• [TO DO]:
Scan the records below for the line containing "### Searching for divisors" and the line containing "The Fermat test is a". Copy both, plus every line between, exactly.

DATA FOR ANALYSIS Start Marker

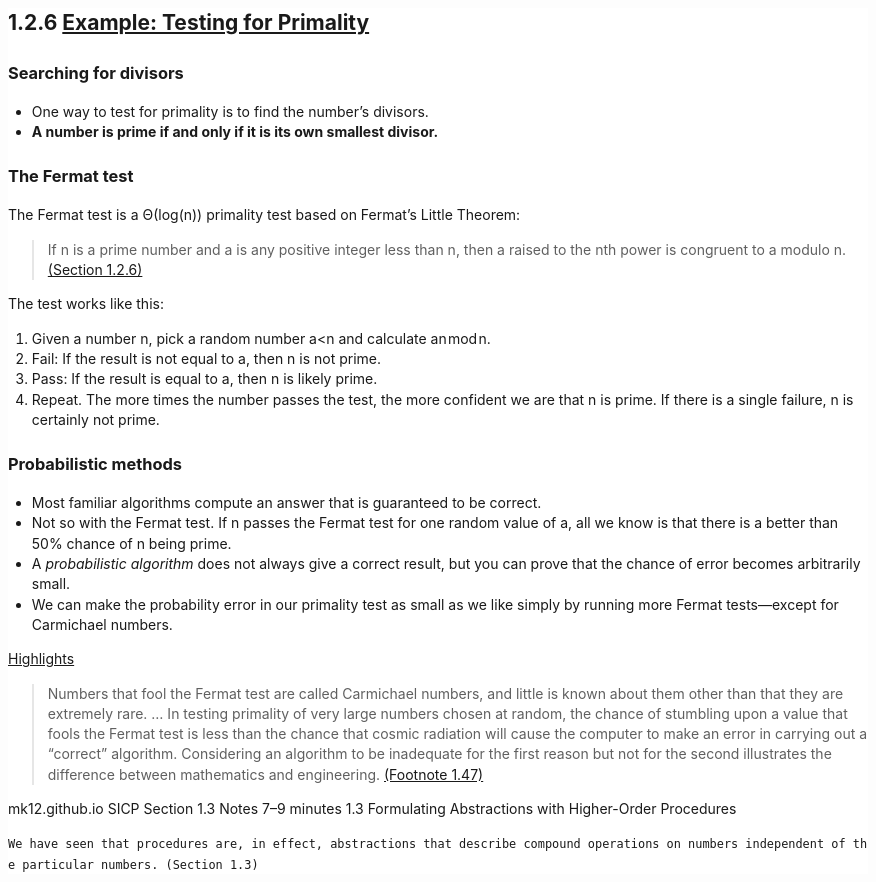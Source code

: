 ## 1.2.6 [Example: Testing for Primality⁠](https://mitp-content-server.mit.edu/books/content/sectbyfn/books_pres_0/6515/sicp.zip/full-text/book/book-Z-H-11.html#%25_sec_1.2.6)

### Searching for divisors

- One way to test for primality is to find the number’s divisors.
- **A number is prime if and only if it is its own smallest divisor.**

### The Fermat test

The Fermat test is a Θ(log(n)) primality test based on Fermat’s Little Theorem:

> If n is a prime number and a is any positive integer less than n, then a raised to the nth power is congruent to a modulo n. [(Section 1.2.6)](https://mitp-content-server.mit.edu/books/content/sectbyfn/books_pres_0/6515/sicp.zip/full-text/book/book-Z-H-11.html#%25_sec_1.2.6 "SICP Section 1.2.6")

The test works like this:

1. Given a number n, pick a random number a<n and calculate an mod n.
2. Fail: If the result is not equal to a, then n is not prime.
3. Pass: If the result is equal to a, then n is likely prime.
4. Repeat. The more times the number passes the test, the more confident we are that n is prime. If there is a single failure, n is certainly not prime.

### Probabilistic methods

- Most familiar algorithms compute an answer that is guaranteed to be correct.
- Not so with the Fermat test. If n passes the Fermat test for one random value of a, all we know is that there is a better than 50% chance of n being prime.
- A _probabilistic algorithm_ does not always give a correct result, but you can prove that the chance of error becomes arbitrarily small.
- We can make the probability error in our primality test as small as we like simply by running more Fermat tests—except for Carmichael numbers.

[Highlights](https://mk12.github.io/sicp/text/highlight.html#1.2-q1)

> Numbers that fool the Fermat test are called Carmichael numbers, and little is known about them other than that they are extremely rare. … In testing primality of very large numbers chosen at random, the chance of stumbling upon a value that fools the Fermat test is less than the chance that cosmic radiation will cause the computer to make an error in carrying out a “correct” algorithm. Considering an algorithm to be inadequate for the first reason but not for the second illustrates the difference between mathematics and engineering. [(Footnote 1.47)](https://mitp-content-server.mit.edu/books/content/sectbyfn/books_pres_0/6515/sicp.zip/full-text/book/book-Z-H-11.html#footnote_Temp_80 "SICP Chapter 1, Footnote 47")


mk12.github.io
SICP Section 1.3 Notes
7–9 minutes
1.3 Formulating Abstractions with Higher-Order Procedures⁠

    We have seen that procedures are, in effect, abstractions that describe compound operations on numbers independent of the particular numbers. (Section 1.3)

DATA FOR ANALYSIS End Marker

• [EXERCISE RESULT]:
### Searching for divisors

- One way to test for primality is to find the number’s divisors.
- **A number is prime if and only if it is its own smallest divisor.**

### The Fermat test

The Fermat test is a Θ(log(n)) primality test based on Fermat’s Little Theorem:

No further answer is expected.